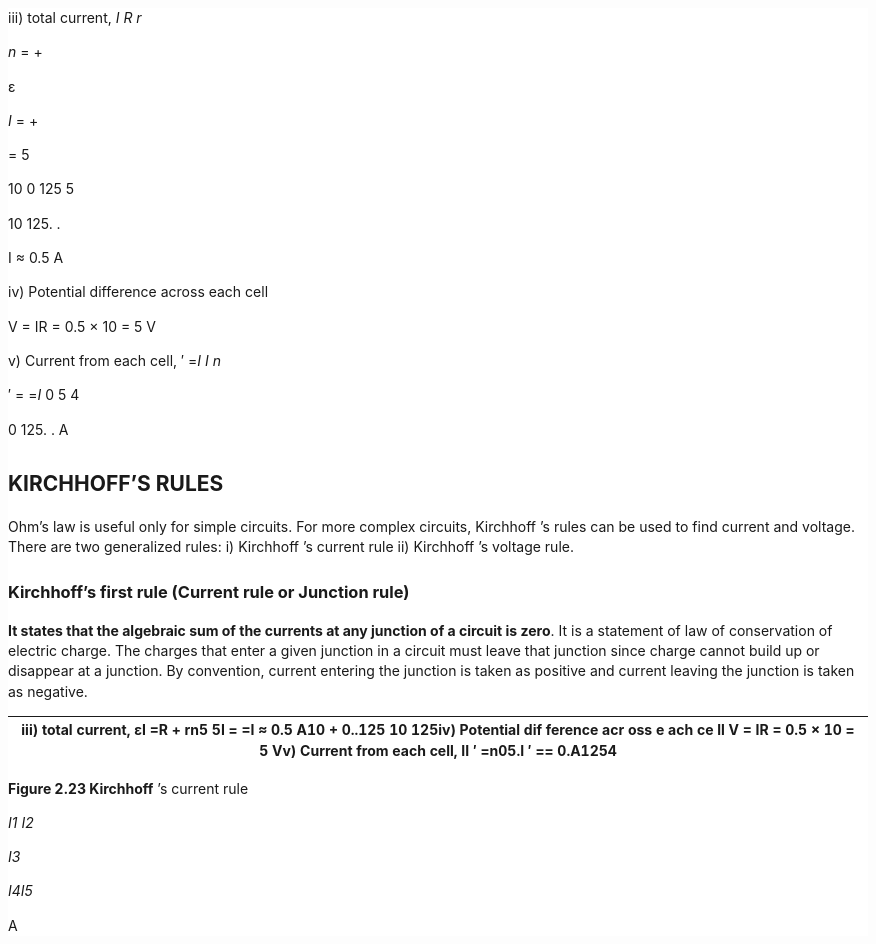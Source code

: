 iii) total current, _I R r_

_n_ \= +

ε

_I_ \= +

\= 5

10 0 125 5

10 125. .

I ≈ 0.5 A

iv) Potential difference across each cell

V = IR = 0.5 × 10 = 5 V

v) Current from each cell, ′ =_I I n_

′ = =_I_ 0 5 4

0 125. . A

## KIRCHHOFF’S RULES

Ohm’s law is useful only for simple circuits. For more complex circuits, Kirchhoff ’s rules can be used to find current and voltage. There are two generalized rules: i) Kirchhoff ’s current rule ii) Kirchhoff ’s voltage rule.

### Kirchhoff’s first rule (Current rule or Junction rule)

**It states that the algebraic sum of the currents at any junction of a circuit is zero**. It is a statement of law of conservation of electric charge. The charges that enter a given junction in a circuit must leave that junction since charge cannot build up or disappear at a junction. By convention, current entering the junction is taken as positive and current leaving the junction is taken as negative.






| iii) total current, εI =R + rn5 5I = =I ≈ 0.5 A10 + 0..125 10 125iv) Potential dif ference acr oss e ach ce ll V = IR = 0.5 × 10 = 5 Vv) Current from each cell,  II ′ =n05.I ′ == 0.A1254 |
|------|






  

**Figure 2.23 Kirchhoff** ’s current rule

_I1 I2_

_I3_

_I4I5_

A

= = = = = = =

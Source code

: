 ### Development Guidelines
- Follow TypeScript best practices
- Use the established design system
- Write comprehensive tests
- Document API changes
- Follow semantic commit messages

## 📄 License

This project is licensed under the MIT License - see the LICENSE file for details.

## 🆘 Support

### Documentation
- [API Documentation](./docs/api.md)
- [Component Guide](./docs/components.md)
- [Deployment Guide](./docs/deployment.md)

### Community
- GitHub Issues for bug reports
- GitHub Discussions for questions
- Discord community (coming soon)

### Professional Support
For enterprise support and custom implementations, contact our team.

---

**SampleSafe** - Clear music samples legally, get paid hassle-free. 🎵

= = = = = = =

### PROBLEM
What you give back must be the stretch above, starting at the line with "- GitHub Issues for bug reports" and ending at the line with "paid hassle-free. 🎵", copied exactly.

### ANSWER BOX
- GitHub Issues for bug reports
- GitHub Discussions for questions
- Discord community (coming soon)

### Professional Support
For enterprise support and custom implementations, contact our team.

---

**SampleSafe** - Clear music samples legally, get paid hassle-free. 🎵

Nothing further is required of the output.